Von der Leyen had insisted on centralised procurement, procrastinating over placing orders with AstraZeneca for three months as Britain secured 100 million doses of the jab, while also pre-ordering 17 million doses of the Moderna vaccine, anticipated to be delivered in the spring.
We have just authorised the @AstraZeneca vaccine on the EU market following a positive assessment by @EMA_News
— Ursula von der Leyen (@vonderleyen) January 29, 2021
I expect the company to deliver the 400 million doses as agreed. We will keep on doing all we can to secure vaccines for Europeans, our neighbours & partners worldwide
The bloc also failed to secure an advance order from US-based Novavax company, whose jab has demonstrated an 89.3-percent efficacy. In November, Britain became the first country in the world to spearhead a phase 3 trial for the Novavax vaccine candidate.
After AstraZeneca revealed last week the impending shortfall in deliveries, anticipated to be around 60 percent in the first quarter of 2021, a row erupted between Britain and the EU over whether AstraZeneca was breaking its vaccine delivery commitments to the European bloc.
On Friday, the European Commission moved to approve a plan intended to introduce export controls, affecting some 100 countries, including the UK, the US, Canada and Australia, on coronavirus vaccines. This would enable individual member states to decide whether to allow the export of vaccines produced in the territory.
In what was branded by Northern Ireland's First Minister Arlene Foster as an "incredible act of hostility", the EU also suspended terms of the Brexit deal that enabled goods to flow across the Northern Irish border.
Brussels had argued the border could be used as a back door to distribute vaccines to the rest of the UK.
The EU later reversed its decision to temporarily override part of the Brexit deal, as the European Commission underscored it will ensure the Northern Ireland Protocol is "unaffected".
UK Prime Minister Boris Johnson had expressed "grave concerns" about the plan in a phone call with the commission's president, Ursula von der Leyen.

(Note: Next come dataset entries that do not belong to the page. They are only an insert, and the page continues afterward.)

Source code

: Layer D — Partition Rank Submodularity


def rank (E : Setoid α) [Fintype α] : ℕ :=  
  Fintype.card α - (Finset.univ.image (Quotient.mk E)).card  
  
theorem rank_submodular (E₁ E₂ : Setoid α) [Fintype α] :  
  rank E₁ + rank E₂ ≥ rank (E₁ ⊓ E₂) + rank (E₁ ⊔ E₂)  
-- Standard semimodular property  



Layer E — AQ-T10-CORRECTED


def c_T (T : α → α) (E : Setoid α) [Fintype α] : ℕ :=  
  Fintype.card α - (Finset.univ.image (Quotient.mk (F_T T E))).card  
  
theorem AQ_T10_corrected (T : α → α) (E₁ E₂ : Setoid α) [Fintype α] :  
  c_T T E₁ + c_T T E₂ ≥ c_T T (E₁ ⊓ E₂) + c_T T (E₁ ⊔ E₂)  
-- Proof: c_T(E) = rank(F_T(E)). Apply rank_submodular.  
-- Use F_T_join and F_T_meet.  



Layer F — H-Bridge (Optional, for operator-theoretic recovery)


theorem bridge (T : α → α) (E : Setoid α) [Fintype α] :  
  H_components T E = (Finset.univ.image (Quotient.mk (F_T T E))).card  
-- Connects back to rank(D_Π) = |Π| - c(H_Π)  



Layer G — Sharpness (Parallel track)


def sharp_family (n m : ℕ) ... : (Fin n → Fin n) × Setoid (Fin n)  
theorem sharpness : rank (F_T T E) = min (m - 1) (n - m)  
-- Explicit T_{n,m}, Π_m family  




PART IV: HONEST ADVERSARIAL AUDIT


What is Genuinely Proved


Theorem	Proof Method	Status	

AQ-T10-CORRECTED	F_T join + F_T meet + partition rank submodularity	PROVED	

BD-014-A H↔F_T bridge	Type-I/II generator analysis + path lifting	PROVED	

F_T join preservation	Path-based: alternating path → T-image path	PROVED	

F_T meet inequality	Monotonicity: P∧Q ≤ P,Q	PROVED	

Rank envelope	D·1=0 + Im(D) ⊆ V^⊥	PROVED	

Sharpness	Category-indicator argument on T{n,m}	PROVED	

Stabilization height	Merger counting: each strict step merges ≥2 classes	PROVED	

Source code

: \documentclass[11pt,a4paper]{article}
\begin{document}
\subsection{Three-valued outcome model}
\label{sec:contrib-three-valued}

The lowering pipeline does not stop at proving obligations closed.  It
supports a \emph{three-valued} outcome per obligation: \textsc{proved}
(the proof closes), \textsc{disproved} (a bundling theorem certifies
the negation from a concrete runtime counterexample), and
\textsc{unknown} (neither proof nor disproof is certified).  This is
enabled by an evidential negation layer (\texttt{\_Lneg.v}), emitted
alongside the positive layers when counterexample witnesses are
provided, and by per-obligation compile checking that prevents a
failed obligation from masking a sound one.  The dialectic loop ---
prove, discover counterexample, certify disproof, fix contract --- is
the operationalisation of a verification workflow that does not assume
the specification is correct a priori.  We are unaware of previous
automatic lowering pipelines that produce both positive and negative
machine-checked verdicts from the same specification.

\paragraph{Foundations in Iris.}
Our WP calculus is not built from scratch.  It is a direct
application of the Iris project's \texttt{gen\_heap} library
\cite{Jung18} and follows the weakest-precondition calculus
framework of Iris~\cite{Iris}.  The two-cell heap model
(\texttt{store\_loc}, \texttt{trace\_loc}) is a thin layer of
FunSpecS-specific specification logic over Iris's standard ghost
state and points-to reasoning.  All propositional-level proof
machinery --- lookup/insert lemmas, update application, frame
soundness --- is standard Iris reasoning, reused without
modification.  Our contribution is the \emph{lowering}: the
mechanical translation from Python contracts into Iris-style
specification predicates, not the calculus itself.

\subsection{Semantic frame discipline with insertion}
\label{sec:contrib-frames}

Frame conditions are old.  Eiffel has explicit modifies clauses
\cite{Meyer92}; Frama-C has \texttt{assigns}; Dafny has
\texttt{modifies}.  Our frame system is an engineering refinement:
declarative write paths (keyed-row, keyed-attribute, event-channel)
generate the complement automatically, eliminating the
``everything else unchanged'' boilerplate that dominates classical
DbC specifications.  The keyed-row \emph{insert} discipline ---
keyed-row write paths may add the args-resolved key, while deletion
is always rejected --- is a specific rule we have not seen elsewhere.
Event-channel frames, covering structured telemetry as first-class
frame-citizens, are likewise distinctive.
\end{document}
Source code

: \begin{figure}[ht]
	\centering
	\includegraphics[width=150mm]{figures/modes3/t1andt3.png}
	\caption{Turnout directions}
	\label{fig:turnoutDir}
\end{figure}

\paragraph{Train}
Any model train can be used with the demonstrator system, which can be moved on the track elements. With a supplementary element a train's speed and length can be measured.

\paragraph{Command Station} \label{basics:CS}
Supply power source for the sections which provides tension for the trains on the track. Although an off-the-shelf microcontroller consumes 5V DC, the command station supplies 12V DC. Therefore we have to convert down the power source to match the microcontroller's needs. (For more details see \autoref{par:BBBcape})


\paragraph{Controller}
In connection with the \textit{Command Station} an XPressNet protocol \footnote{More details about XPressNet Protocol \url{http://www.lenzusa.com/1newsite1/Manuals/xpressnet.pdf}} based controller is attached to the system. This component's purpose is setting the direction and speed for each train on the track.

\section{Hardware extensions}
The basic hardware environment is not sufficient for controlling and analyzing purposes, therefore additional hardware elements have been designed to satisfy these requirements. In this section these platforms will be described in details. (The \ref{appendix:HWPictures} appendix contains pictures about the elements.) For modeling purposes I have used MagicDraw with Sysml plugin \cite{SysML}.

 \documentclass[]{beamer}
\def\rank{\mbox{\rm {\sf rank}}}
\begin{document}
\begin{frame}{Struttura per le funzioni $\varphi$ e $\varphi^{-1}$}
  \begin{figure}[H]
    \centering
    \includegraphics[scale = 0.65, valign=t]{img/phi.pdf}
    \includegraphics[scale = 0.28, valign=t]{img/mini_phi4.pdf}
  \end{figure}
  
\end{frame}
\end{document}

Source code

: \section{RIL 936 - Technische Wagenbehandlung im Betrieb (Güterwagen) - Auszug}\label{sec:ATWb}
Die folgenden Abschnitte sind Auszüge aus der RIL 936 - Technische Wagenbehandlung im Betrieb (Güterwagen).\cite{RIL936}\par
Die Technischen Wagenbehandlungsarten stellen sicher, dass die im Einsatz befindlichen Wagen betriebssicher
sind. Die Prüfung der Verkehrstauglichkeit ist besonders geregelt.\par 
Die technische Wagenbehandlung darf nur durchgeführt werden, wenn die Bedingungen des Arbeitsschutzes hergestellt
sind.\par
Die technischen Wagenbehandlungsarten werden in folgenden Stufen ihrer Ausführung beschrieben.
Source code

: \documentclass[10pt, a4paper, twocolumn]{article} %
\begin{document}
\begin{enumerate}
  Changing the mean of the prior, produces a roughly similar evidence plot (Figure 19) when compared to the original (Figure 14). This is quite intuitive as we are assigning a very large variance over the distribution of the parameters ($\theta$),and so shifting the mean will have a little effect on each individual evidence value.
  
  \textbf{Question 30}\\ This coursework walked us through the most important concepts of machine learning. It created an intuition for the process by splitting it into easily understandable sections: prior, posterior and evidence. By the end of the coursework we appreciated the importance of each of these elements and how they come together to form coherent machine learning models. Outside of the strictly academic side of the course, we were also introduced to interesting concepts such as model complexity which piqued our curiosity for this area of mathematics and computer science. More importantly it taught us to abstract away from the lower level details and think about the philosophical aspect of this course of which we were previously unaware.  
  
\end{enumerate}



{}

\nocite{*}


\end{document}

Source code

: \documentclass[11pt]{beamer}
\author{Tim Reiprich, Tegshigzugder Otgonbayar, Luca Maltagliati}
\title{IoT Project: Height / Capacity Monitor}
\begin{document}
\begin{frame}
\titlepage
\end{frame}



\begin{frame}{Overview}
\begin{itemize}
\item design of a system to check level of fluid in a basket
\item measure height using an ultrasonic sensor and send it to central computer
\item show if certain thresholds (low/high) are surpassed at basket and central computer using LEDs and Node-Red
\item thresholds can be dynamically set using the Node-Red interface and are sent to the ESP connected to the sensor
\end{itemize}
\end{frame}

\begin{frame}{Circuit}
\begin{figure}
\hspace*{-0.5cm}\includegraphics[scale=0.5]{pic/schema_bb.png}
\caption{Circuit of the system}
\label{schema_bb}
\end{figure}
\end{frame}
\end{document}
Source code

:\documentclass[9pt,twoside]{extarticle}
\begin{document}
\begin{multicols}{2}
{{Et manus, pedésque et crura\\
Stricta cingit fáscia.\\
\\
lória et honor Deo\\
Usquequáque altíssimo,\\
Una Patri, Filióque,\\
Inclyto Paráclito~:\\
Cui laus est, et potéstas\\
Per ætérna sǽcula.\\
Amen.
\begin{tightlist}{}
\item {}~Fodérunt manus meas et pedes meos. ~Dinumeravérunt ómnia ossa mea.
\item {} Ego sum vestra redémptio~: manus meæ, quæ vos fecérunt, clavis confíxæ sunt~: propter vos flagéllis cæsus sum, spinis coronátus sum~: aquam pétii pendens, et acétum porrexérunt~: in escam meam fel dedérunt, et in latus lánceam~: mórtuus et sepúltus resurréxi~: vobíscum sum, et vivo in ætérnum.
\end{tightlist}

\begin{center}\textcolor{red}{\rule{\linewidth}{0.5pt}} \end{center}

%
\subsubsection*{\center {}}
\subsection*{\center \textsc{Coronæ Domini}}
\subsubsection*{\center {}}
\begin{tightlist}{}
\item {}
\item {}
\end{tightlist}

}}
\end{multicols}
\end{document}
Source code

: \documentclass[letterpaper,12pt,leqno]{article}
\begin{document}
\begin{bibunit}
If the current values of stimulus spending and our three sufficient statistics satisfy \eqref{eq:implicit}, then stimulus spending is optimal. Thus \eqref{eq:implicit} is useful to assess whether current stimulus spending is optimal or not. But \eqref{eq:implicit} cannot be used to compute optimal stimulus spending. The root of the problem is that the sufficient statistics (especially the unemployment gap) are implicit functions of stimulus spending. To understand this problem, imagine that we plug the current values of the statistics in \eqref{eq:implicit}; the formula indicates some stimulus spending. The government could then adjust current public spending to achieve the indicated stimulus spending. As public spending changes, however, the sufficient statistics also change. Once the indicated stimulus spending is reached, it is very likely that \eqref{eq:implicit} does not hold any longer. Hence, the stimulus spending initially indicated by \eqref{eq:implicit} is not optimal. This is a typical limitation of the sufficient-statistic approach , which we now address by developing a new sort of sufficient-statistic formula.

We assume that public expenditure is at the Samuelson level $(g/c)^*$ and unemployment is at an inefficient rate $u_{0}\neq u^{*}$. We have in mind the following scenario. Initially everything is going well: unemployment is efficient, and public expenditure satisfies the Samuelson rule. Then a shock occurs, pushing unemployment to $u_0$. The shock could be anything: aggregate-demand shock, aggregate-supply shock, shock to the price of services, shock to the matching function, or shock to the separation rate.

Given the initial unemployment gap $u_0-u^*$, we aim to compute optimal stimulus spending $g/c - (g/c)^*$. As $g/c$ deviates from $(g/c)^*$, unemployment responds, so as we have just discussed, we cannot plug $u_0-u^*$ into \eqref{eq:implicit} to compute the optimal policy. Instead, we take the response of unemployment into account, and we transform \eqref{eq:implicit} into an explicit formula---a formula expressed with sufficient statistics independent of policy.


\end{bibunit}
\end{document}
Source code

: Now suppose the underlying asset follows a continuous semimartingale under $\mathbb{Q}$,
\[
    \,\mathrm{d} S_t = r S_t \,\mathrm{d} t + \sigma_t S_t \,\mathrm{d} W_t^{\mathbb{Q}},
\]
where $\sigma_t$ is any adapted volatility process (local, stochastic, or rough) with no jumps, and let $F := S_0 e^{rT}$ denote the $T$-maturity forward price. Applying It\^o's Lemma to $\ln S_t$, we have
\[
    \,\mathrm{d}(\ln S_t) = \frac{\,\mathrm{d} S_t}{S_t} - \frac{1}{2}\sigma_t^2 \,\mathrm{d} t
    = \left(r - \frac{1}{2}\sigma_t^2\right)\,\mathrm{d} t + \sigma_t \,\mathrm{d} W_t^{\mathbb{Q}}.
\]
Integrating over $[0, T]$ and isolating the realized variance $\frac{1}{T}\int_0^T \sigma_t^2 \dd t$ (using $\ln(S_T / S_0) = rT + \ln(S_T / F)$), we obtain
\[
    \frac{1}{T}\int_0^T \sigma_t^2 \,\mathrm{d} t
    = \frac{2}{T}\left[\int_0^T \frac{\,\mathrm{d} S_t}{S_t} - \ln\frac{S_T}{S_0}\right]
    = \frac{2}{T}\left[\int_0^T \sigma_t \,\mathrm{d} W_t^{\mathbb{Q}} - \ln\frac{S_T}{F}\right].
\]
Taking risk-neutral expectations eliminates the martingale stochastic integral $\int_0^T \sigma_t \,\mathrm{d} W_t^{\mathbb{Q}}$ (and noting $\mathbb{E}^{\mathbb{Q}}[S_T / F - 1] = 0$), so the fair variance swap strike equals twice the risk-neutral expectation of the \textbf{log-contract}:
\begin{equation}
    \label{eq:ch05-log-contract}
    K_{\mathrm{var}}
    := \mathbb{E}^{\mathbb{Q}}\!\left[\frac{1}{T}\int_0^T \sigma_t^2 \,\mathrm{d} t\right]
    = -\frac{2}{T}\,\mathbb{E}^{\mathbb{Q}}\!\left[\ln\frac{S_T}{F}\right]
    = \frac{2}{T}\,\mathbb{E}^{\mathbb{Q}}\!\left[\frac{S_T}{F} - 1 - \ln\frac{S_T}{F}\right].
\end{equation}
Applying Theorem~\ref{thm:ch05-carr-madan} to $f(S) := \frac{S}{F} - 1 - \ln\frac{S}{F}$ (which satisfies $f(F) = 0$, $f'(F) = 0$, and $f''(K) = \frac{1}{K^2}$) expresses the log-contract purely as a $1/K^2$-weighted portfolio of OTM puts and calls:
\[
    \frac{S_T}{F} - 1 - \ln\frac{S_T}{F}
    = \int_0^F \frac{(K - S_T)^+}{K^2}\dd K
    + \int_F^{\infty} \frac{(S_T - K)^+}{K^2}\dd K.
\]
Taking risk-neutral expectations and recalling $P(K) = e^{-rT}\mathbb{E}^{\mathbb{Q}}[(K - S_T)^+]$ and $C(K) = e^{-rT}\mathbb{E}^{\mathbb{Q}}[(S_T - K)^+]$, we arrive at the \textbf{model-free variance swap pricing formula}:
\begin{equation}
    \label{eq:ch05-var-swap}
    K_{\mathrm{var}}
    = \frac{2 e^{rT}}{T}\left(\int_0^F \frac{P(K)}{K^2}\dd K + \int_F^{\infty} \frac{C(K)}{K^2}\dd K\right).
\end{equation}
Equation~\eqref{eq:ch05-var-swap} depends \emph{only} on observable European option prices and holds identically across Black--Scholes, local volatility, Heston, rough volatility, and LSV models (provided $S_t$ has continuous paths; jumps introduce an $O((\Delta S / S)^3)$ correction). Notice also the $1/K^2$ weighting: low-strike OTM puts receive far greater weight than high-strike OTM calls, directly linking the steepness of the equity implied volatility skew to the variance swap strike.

‘Political Gamble’ at Citizens’ Expense
The current scandal around the vaccines reflects the fact that the UK negotiated a bad ‘exit deal’ with the EU, according to Christian Schweiger, Visiting Professor at the Chair for Comparative European Governance Systems in the Institute for Political Science at the Chemnitz University of Technology in Germany.
After Brexit, the UK is now being treated as an associated external trading partner by Brussels, Schweiger believes.
The EU is visibly annoyed by the fact that the UK fast-tracked the domestic license to obtain vaccines quicker than the bloc, whose members, such as Germany, now face now face vaccination shortages.
Prime Minister Boris Johnson’s government has been forced to move fast, as the struggling, overwhelmed and underfunded British NHS has been pushed almost to the brink of collapse by the pandemic, says Schweiger, with swift mass immunization the only option out of the crisis.
“If this will work remains to be seen. In any case the EU Commission under von der Leyen is trying to distract from its own mismanagement in ordering vaccinations too late and in insufficient quantities. It has become a political gamble at the expense of citizens,” adds the professor.